Если у подружки, забежавшей поиграть с нами, были на зубах шины, бабка говорила, что она задается, потому что у нас зубы росли кривые, и не было денег их выправить. А с чего это вдруг доктор пригласил нас на ужин? Чтобы ее бедные крошки там краснели? Жена у него такая цаца из Нью–Йорка, а дочки вечно задирают нос со своими шпильками из чистого золота и шетлендским пони. Или чтобы ее девочкам не хотелось возвращаться домой к старой бабушке, у которой приходится жить просто, но честно?
Не было для нее такого слоя общества, который не погряз бы во лжи и гнусных кляузах. Но всего хуже была школа. Разве не сама учительница виновата, что мы не понимаем дробей? И какое тогда она имеет право ставить нам кол? Бабке было яснее ясного, что та просто мстит за свою бездарность. И уж, конечно, бесплатную поликлинику закрывали как раз в те дни, когда подходила наша очередь. Значит, у нас опять разболится горло, зимой мы снова раскиснем, а бабке придется все нам подносить и уносить, и подниматься сто раз в день по лестнице, а ноги у нее больные, и сердце начинает пошаливать.
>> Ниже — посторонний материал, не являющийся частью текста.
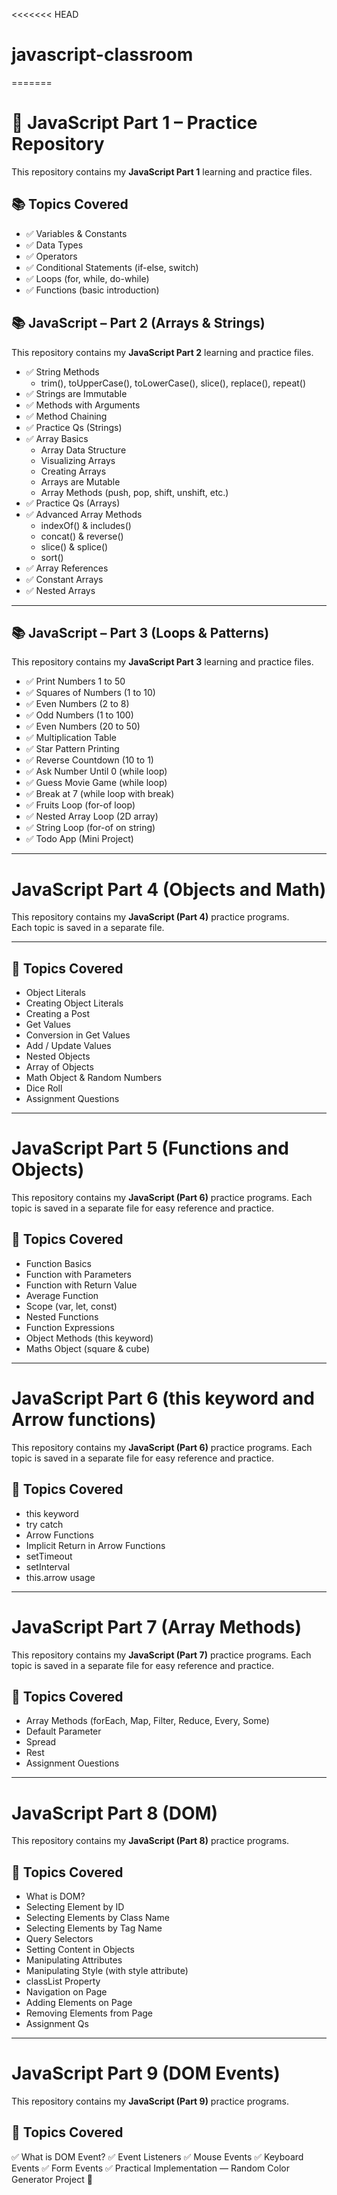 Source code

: <<<<<<< HEAD
# javascript-classroom
=======
# 🚀 JavaScript Part 1 – Practice Repository  

This repository contains my **JavaScript Part 1** learning and practice files.  


## 📚 Topics Covered
- ✅ Variables & Constants  
- ✅ Data Types  
- ✅ Operators  
- ✅ Conditional Statements (if-else, switch)  
- ✅ Loops (for, while, do-while)  
- ✅ Functions (basic introduction)  


## 📚 JavaScript – Part 2 (Arrays & Strings)

This repository contains my **JavaScript Part 2** learning and practice files.  


- ✅ String Methods  
  - trim(), toUpperCase(), toLowerCase(), slice(), replace(), repeat()  
- ✅ Strings are Immutable  
- ✅ Methods with Arguments  
- ✅ Method Chaining  
- ✅ Practice Qs (Strings)  
- ✅ Array Basics  
  - Array Data Structure  
  - Visualizing Arrays  
  - Creating Arrays  
  - Arrays are Mutable  
  - Array Methods (push, pop, shift, unshift, etc.)  
- ✅ Practice Qs (Arrays)  
- ✅ Advanced Array Methods  
  - indexOf() & includes()  
  - concat() & reverse()  
  - slice() & splice()  
  - sort()  
- ✅ Array References  
- ✅ Constant Arrays  
- ✅ Nested Arrays  

---

## 📚 JavaScript – Part 3 (Loops & Patterns)

This repository contains my **JavaScript Part 3** learning and practice files.  


- ✅ Print Numbers 1 to 50  
- ✅ Squares of Numbers (1 to 10)  
- ✅ Even Numbers (2 to 8)  
- ✅ Odd Numbers (1 to 100)  
- ✅ Even Numbers (20 to 50)  
- ✅ Multiplication Table  
- ✅ Star Pattern Printing  
- ✅ Reverse Countdown (10 to 1)  
- ✅ Ask Number Until 0 (while loop)  
- ✅ Guess Movie Game (while loop)  
- ✅ Break at 7 (while loop with break)  
- ✅ Fruits Loop (for-of loop)  
- ✅ Nested Array Loop (2D array)  
- ✅ String Loop (for-of on string)  
- ✅ Todo App (Mini Project)  

---

# JavaScript Part 4 (Objects and Math)

This repository contains my **JavaScript (Part 4)** practice programs.  
Each topic is saved in a separate file.

---

## 📂 Topics Covered

- Object Literals  
- Creating Object Literals  
- Creating a Post  
- Get Values  
- Conversion in Get Values  
- Add / Update Values  
- Nested Objects  
- Array of Objects  
- Math Object & Random Numbers  
- Dice Roll  
- Assignment Questions  

---

# JavaScript Part 5 (Functions and Objects)

This repository contains my **JavaScript (Part 6)** practice programs.
Each topic is saved in a separate file for easy reference and practice.

## 📂 Topics Covered

- Function Basics
- Function with Parameters
- Function with Return Value
- Average Function
- Scope (var, let, const)
- Nested Functions
- Function Expressions
- Object Methods (this keyword)
- Maths Object (square & cube)

---

# JavaScript Part 6 (this keyword and Arrow functions)

This repository contains my **JavaScript (Part 6)** practice programs.
Each topic is saved in a separate file for easy reference and practice.

## 📂 Topics Covered

- this keyword
- try catch
- Arrow Functions
- Implicit Return in Arrow Functions
- setTimeout
- setInterval
- this.arrow usage

---

# JavaScript Part 7 (Array Methods)

This repository contains my **JavaScript (Part 7)** practice programs.
Each topic is saved in a separate file for easy reference and practice.

## 📂 Topics Covered

- Array Methods (forEach, Map, Filter, Reduce, Every, Some)
- Default Parameter
- Spread 
- Rest 
- Assignment Ouestions

---

# JavaScript Part 8 (DOM)

This repository contains my **JavaScript (Part 8)** practice programs.

## 📂 Topics Covered


- What is DOM?
- Selecting Element by ID
- Selecting Elements by Class Name
- Selecting Elements by Tag Name
- Query Selectors
- Setting Content in Objects
- Manipulating Attributes
- Manipulating Style (with style attribute)
- classList Property
- Navigation on Page
- Adding Elements on Page
- Removing Elements from Page
- Assignment Qs

---

# JavaScript Part 9 (DOM Events)

This repository contains my **JavaScript (Part 9)** practice programs.

## 📂 Topics Covered

✅ What is DOM Event?
✅ Event Listeners
✅ Mouse Events
✅ Keyboard Events
✅ Form Events
✅ Practical Implementation — Random Color Generator Project 🎨



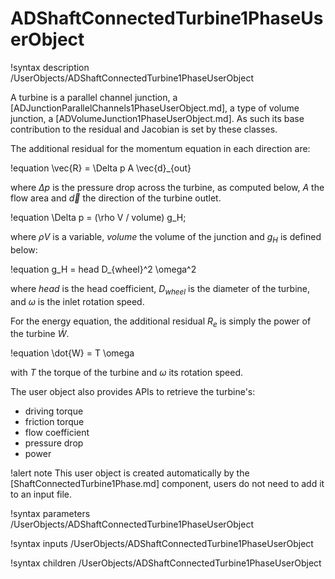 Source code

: # ADShaftConnectedTurbine1PhaseUserObject

!syntax description /UserObjects/ADShaftConnectedTurbine1PhaseUserObject

A turbine is a parallel channel junction, a [ADJunctionParallelChannels1PhaseUserObject.md], a type of volume junction,
a [ADVolumeJunction1PhaseUserObject.md]. As such its base contribution to the residual and Jacobian is set by these classes.

The additional residual for the momentum equation in each direction are:

!equation
\vec{R} = \Delta p A \vec{d}_{out}

where $\Delta p$ is the pressure drop across the turbine, as computed below, $A$ the flow area and $\vec{d}$ the direction of
the turbine outlet.

!equation
\Delta p =  (\rho V / volume) g_H;

where $\rho V$ is a variable, $volume$ the volume of the junction and $g_H$ is defined below:

!equation
g_H = head D_{wheel}^2 \omega^2

where $head$ is the head coefficient, $D_{wheel}$ is the diameter of the turbine, and $\omega$ is the inlet rotation speed.

For the energy equation, the additional residual $R_e$ is simply the power of the turbine $\dot{W}$.

!equation
\dot{W} = T \omega

with $T$ the torque of the turbine and $\omega$ its rotation speed.

The user object also provides APIs to retrieve the turbine's:

- driving torque
- friction torque
- flow coefficient
- pressure drop
- power

!alert note
This user object is created automatically by the [ShaftConnectedTurbine1Phase.md]
component, users do not need to add it to an input file.

!syntax parameters /UserObjects/ADShaftConnectedTurbine1PhaseUserObject

!syntax inputs /UserObjects/ADShaftConnectedTurbine1PhaseUserObject

!syntax children /UserObjects/ADShaftConnectedTurbine1PhaseUserObject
В этом тумане поклепов, интрижек и двусмысленностей мы с Дейзи росли, как черви. Не многие, я думаю, смогли бы выстоять в такой атмосфере вечного копания в грязном белье своих ближних. Они шпионили друг за дружкой, шептались, строили догадки, проводили параллели, неизменно начинавшиеся словами: «При всем моем уважении…», или «Это мне, в конце концов, безразлично, но…» Их бдительные патрули ежедневно выходили в город, а к вечеру слагали добычу у ног своей жрицы, ожидая пророческого толкования всей подноготной мясника, пекаря, свечника, газировщицы и уродливой глухой белой кошки аптекаря.
Неудивительно, что я и Дейзи стали подозрительны, но подозревали мы самих себя, вечно в себе копались, хандрили и поднимали рев. Почему мы так несчастны, если бабушка жертвует для нас самым последним? Почему продолжаем нахально дружить с бакалейщиком, который хотел ее обвесить, когда она покупала свинину с бобами?
Дружили мы боязливо и украдкой, вечно прятались и врали, голодали и унижались. Нас жалели. Мы все время воровато оглядывались, каждый миг ожидая появления миссис Плейсер или кого‑нибудь из ее наушников–жильцов; мы привыкли врать.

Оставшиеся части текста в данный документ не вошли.